A Plant’s Immune System is in the Soil
The $9 billion citrus industry if Florida was bought to its knees by a tiny little bacteria that by 2010 had destroyed most of the state's orange groves. The bacteria, referred to as HLB, causes citrus greening which prevents the fruit from ripening, causes fruit to drop prematurely and can eventually kill the host tree.
Given the size and economic cost of the disaster the proverbial kitchen sink was thrown at finding a solution. Over the years numerous remedies were tried, everything from GMOs to sniffer dogs and antibiotics. Indeed for 3 years in a row - with increased antibiotics resistance becoming such a problem - human grade antibiotics were applied to over 220 000 hectare of oranges, but all of it with no success.
Not surprisingly farmers started to give up on oranges and attempt to stay afloat with other crops. One such farms was Ed James who had already been having problems with citrus weevil and the HLB bacteria was the final straw. He decided he was going to rip out his trees with a digger and plant watermelons and other row crops. But after years of a monocrop of just oranges he had to start with planting cover crops to heal the soil.

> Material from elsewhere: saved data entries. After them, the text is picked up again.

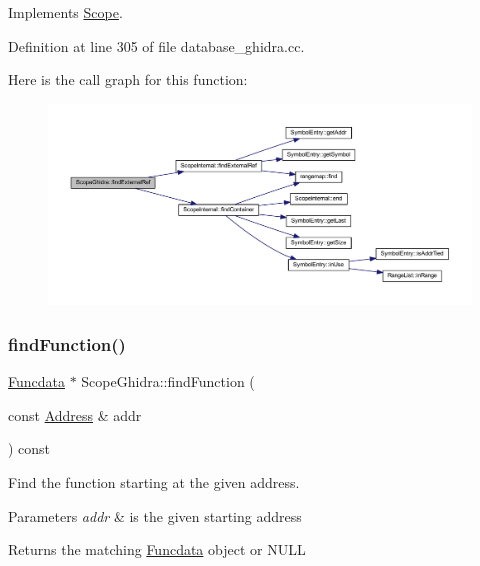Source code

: Implements \mbox{\hyperlink{class_scope_af69e0f77b621a3ba6436f8a1c0010d1c}{Scope}}.



Definition at line 305 of file database\+\_\+ghidra.\+cc.

Here is the call graph for this function\+:
\nopagebreak
\begin{figure}[H]
\begin{center}
\leavevmode
\includegraphics[width=350pt]{class_scope_ghidra_a0de8e7d9e97f48516f8bb7b5edd4dfcd_cgraph}
\end{center}
\end{figure}
\mbox{\label{class_scope_ghidra_a8bc17a80d5b2bd69f7900be5b55a382a}} 
\subsubsection{\texorpdfstring{findFunction()}{findFunction()}}
{\footnotesize\ttfamily \mbox{\hyperlink{class_funcdata}{Funcdata}} $\ast$ Scope\+Ghidra\+::find\+Function (\begin{DoxyParamCaption}\item[{const \mbox{\hyperlink{class_address}{Address}} \&}]{addr }\end{DoxyParamCaption}) const\hspace{0.3cm}{\ttfamily [virtual]}}



Find the function starting at the given address. 


\begin{DoxyParams}{Parameters}
{\em addr} & is the given starting address \\
\hline
\end{DoxyParams}
\begin{DoxyReturn}{Returns}
the matching \mbox{\hyperlink{class_funcdata}{Funcdata}} object or N\+U\+LL 
\end{DoxyReturn}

Ed James in his recovered orange orchard. Photo Frank Giles
He set about ripping out the tress and ripped until the digger broke. He decided that until the digger was fixed he would to carry on with the rest of his plan and plant the cover crops between the remaining trees. On the advice of University of Florida he planted a diverse cover crop with 5 families of plants represented - cereals, grasses, legumes, brassicas and broadleafs. That way he would have a really diverse system and build a diverse soil microbiology to heal his long neglected soils.

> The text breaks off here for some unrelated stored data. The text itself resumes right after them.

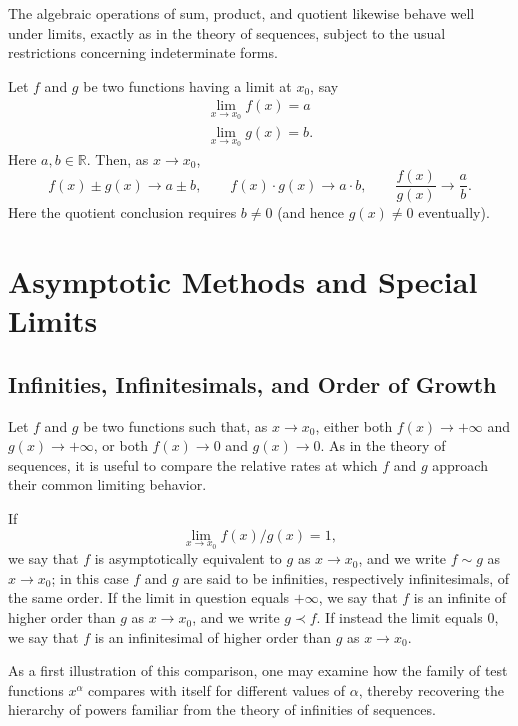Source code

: The algebraic operations of sum, product, and quotient likewise behave well under limits, exactly as in the theory of sequences, subject to the usual restrictions concerning indeterminate forms.

\begin{theorem}
Let $f$ and $g$ be two functions having a limit at $x_0$, say
\[
\begin{gathered}
\lim_{x \to x_0} f(x) = a \\
\lim_{x \to x_0} g(x) = b.
\end{gathered}
\]
Here $a, b \in \mathbb{R}$. Then, as $x \to x_0$,
\[
f(x) \pm g(x) \to a \pm b, \qquad f(x) \cdot g(x) \to a \cdot b, \qquad \frac{f(x)}{g(x)} \to \frac{a}{b}.
\]
Here the quotient conclusion requires $b\neq0$ (and hence $g(x)\neq0$
eventually).
\end{theorem}

\section{Asymptotic Methods and Special Limits}

\subsection{Infinities, Infinitesimals, and Order of Growth}

Let $f$ and $g$ be two functions such that, as $x \to x_0$, either both $f(x) \to +\infty$ and $g(x) \to +\infty$, or both $f(x) \to 0$ and $g(x) \to 0$. As in the theory of sequences, it is useful to compare the relative rates at which $f$ and $g$ approach their common limiting behavior.

\begin{definition}
If \[
\lim_{x \to x_0} f(x)/g(x) = 1,
\] we say that $f$ is asymptotically equivalent to $g$ as $x \to x_0$, and we write $f \sim g$ as $x \to x_0$; in this case $f$ and $g$ are said to be infinities, respectively infinitesimals, of the same order. If the limit in question equals $+\infty$, we say that $f$ is an infinite of higher order than $g$ as $x \to x_0$, and we write $g \prec f$. If instead the limit equals $0$, we say that $f$ is an infinitesimal of higher order than $g$ as $x \to x_0$.
\end{definition}

As a first illustration of this comparison, one may examine how the family of test functions $x^\alpha$ compares with itself for different values of $\alpha$, thereby recovering the hierarchy of powers familiar from the theory of infinities of sequences.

Ed had had given up on the oranges and he stopped applying any fertilizers to the orchard. But things began to change, the cover crops gradually bought renewed life back to the orchard. It was while he was tending to his cover crops that he noticed his orange trees were starting to recover, they looked a lot healthier and that season dropped a lot less fruit. Stopping the chemicals and growing the cover crops meant the soil biology was recovering and was able to give his orange trees what they needed to fight the disease. Despite the fact that they were still infected they managed to produce a crop.
Ten years later and Ed is still producing oranges. In his words "A plant's immune system is in the soil. Lots of my trees were sickly, and looked dead, but they're now transformed. Everything I've learned is about soil. Chemical fertilizers leave salts behind and kill soil microorganisms. ... Soil is a microbiome, much like the gut, and different varieties of plants supply different nutrients."
And if that wasn't enough there was a cherry, or should that be an orange, on the top "For years, the weeds managed me. I spent all my time as a caretaker fighting the weeds. Now, it is much more fun as I manage the cover crops."